Des dendromètres sont installés sur les arbres de la parcelle pour permettre de relever leur croissance tous les ans.

Sur la parcelle de futaie régulière représentative de chênes, ici, un travail particulier a été mené par les techniciens de l’ONF autour de fruitiers et surtout de hêtres (plantés en sous étage) et de charmes dont la présence a été privilégiée afin d’augmenter la diversité dans le gainage des chênes et la biodiversité associée. C’est en effet sur cette parcelle de 12 hectares, dans le sud du bassin ligérien, que l’on peut retrouver les plus beaux peuplements de chênes d’Europe et du monde. Inscrite dans les peuplements classés pour la récolte des glands du chêne sessile, le réseau national de suivi RENECOFOR, étudie la réaction de l’écosystème de cette parcelle depuis 25 ans. 

Un peu plus loin, sur la parcelle de futaie irrégulière composée d’une dizaine d’essences, le dépérissement des châtaigniers en lien avec l’analyse des zones plus ou moins humides ou limoneuses, a conduit à favoriser la diversité des essences et la représentativité de toutes les classes d’âge. On trouve donc au sein de cette station de 8 hectares, des chênes qui côtoient des pins maritime et laricio, des châtaigniers, des alisiers torminaux, des charmes, des hêtres, des bouleaux, des frênes à des degrés de maturité divers.

Les plans introduits dans un premier temps sont protégés de la dent des grands animaux. Ils seront retirés et recyclés à une certaine hauteur.

Sur la parcelle de 7 hectares qui abritait historiquement des pins sylvestres et des chênes sessiles adultes, le choix de la régénération par dosage lumineux a été privilégié. En effet, du fait des été plus chauds et secs, la proximité des deux essences crée un conflit d’usage, menant à une évapotranspiration plus importante chez le pin sylvestre qui a donc tendance à dépérir en présence du chêne.
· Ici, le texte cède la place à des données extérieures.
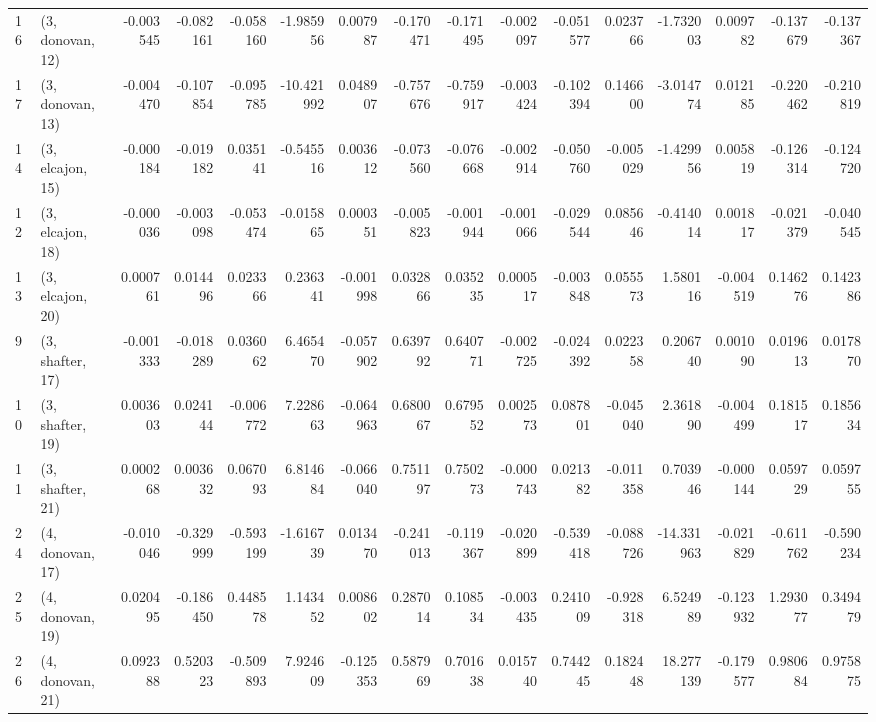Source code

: \begin{tabular}{llrrrrrrrrrrrrrr}
16 &  (3, donovan, 12) &  -0.003545 & -0.082161 & -0.058160 &  -1.985956 &  0.007987 &  -0.170471 & -0.171495 & -0.002097 & -0.051577 &  0.023766 &  -1.732003 &  0.009782 & -0.137679 & -0.137367 \\
17 &  (3, donovan, 13) &  -0.004470 & -0.107854 & -0.095785 & -10.421992 &  0.048907 &  -0.757676 & -0.759917 & -0.003424 & -0.102394 &  0.146600 &  -3.014774 &  0.012185 & -0.220462 & -0.210819 \\
14 &  (3, elcajon, 15) &  -0.000184 & -0.019182 &  0.035141 &  -0.545516 &  0.003612 &  -0.073560 & -0.076668 & -0.002914 & -0.050760 & -0.005029 &  -1.429956 &  0.005819 & -0.126314 & -0.124720 \\
12 &  (3, elcajon, 18) &  -0.000036 & -0.003098 & -0.053474 &  -0.015865 &  0.000351 &  -0.005823 & -0.001944 & -0.001066 & -0.029544 &  0.085646 &  -0.414014 &  0.001817 & -0.021379 & -0.040545 \\
13 &  (3, elcajon, 20) &   0.000761 &  0.014496 &  0.023366 &   0.236341 & -0.001998 &   0.032866 &  0.035235 &  0.000517 & -0.003848 &  0.055573 &   1.580116 & -0.004519 &  0.146276 &  0.142386 \\
9  &  (3, shafter, 17) &  -0.001333 & -0.018289 &  0.036062 &   6.465470 & -0.057902 &   0.639792 &  0.640771 & -0.002725 & -0.024392 &  0.022358 &   0.206740 &  0.001090 &  0.019613 &  0.017870 \\
10 &  (3, shafter, 19) &   0.003603 &  0.024144 & -0.006772 &   7.228663 & -0.064963 &   0.680067 &  0.679552 &  0.002573 &  0.087801 & -0.045040 &   2.361890 & -0.004499 &  0.181517 &  0.185634 \\
11 &  (3, shafter, 21) &   0.000268 &  0.003632 &  0.067093 &   6.814684 & -0.066040 &   0.751197 &  0.750273 & -0.000743 &  0.021382 & -0.011358 &   0.703946 & -0.000144 &  0.059729 &  0.059755 \\
24 &  (4, donovan, 17) &  -0.010046 & -0.329999 & -0.593199 &  -1.616739 &  0.013470 &  -0.241013 & -0.119367 & -0.020899 & -0.539418 & -0.088726 & -14.331963 & -0.021829 & -0.611762 & -0.590234 \\
25 &  (4, donovan, 19) &   0.020495 & -0.186450 &  0.448578 &   1.143452 &  0.008602 &   0.287014 &  0.108534 & -0.003435 &  0.241009 & -0.928318 &   6.524989 & -0.123932 &  1.293077 &  0.349479 \\
26 &  (4, donovan, 21) &   0.092388 &  0.520323 & -0.509893 &   7.924609 & -0.125353 &   0.587969 &  0.701638 &  0.015740 &  0.744245 &  0.182448 &  18.277139 & -0.179577 &  0.980684 &  0.975875 \\

\end{tabular}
Bénéficiant du plan France Relance destiné au reboisement des forêts françaises, ici l’ONF a misé sur l’introduction du chêne sessile en provenance de Turquie et du chêne pubescent, pour rendre la parcelle la plus résiliente possible. 
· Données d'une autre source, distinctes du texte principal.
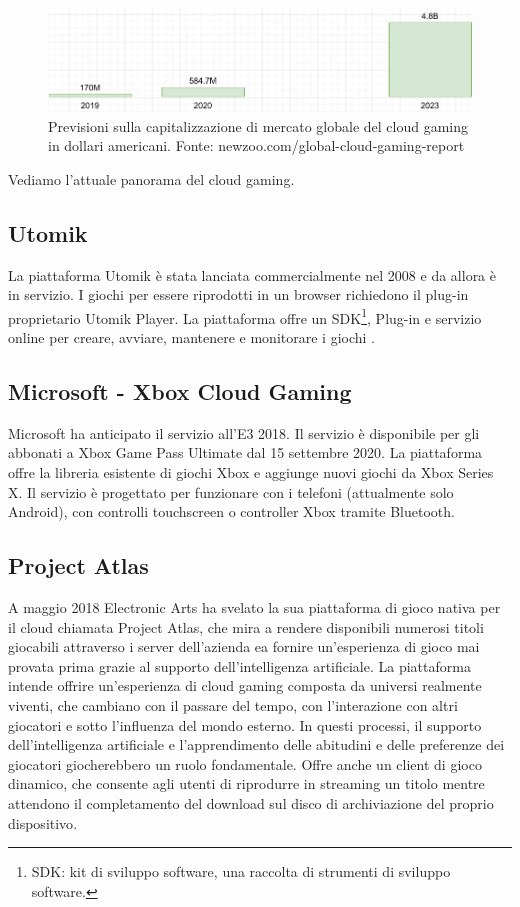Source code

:\begin{figure}[H]
	\includegraphics[width=\linewidth]{immagini/Newzoo_Cloud_Gaming_Revenues}
	\caption{Previsioni sulla capitalizzazione di mercato globale del cloud gaming in dollari americani. Fonte: newzoo.com/global-cloud-gaming-report}
	\label{fig:Newzoo_Cloud_Gaming_Revenues_Sept_2020}
\end{figure}

Vediamo l'attuale panorama del cloud gaming.

\subsection{Utomik}
La piattaforma Utomik è stata lanciata commercialmente nel 2008 e da allora è in servizio. I giochi per essere riprodotti in un browser richiedono il plug-in proprietario Utomik Player. La piattaforma offre un SDK\footnote{SDK: kit di sviluppo software, una raccolta di strumenti di sviluppo software.}, Plug-in e servizio online per creare, avviare, mantenere e monitorare i giochi \cite{Utomik}.

\subsection{Microsoft - Xbox Cloud Gaming}
Microsoft ha anticipato il servizio all'E3 2018. Il servizio è disponibile per gli abbonati a Xbox Game Pass Ultimate dal 15 settembre 2020. La piattaforma offre la libreria esistente di giochi Xbox e aggiunge nuovi giochi da Xbox Series X. Il servizio è progettato per funzionare con i telefoni (attualmente solo Android), con controlli touchscreen o controller Xbox tramite Bluetooth\cite{Xbox_Game_Pass_cloud_gaming}.

\subsection{Project Atlas}
A maggio 2018 Electronic Arts ha svelato la sua piattaforma di gioco nativa per il cloud chiamata Project Atlas, che mira a rendere disponibili numerosi titoli giocabili attraverso i server dell'azienda ea fornire un'esperienza di gioco mai provata prima grazie al supporto dell'intelligenza artificiale. La piattaforma intende offrire un'esperienza di cloud gaming composta da universi realmente viventi, che cambiano con il passare del tempo, con l'interazione con altri giocatori e sotto l'influenza del mondo esterno. In questi processi, il supporto dell'intelligenza artificiale e l'apprendimento delle abitudini e delle preferenze dei giocatori giocherebbero un ruolo fondamentale. Offre anche un client di gioco dinamico, che consente agli utenti di riprodurre in streaming un titolo mentre attendono il completamento del download sul disco di archiviazione del proprio dispositivo\cite{Project_Atlas}.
Dans un premier temps, pour protéger les arbustes de la faune qui raffole des jeunes pousses notamment, des gaines de protections ont été posées par les techniciens de l’ONF, renchérissant le prix des plans mécaniquement. Au nord de la forêt de Moulière, la Petite Forêt constitue probablement l’héritage de peuplements de pins maritimes semés dans les années 70 ans, pour transformer 1000 ans d’extraction de pierres meulières puis de surexploitation pour la fourniture de bois et de pâturage. Ce paysage de landes est aussi saturé en mares. «Ici, l’enjeu de restauration de la parcelle n’est pas sylvicole, assure Magalie Crèvecoeur, responsable environnement de l’agence Territoriale Poitou-Charentes de l’ONF. Il est de restaurer 15 hectares de landes à mare et son potentiel faunistique et floristique, ce qui au regard des peuplements est un pari assez risqué»

Restauration de mares sous pinède. 

Sur 4 zones, la mission drones qui a eu lieu en décembre 2021 a révélé plus de 600 mares. Le travail intermittent pendant 18 mois qui a bénéficié du soutien du Plan France Relance montre que l’on retrouve déjà dans cet écrin d’eau des espèces protégées. A l’échelle de la forêt, plus de 200 espèces végétales, et près de 1200 espèces animales ont été dénombrées : busards cendrés, busards Saint-Martin, engoulevents d’Europe, crapauds sonneurs à ventre jaune, tritons crêtés, lucarnes cerf-volant… Sans doute ce qui explique que cette zone nord, soit labellisée RAMSAR depuis 2022.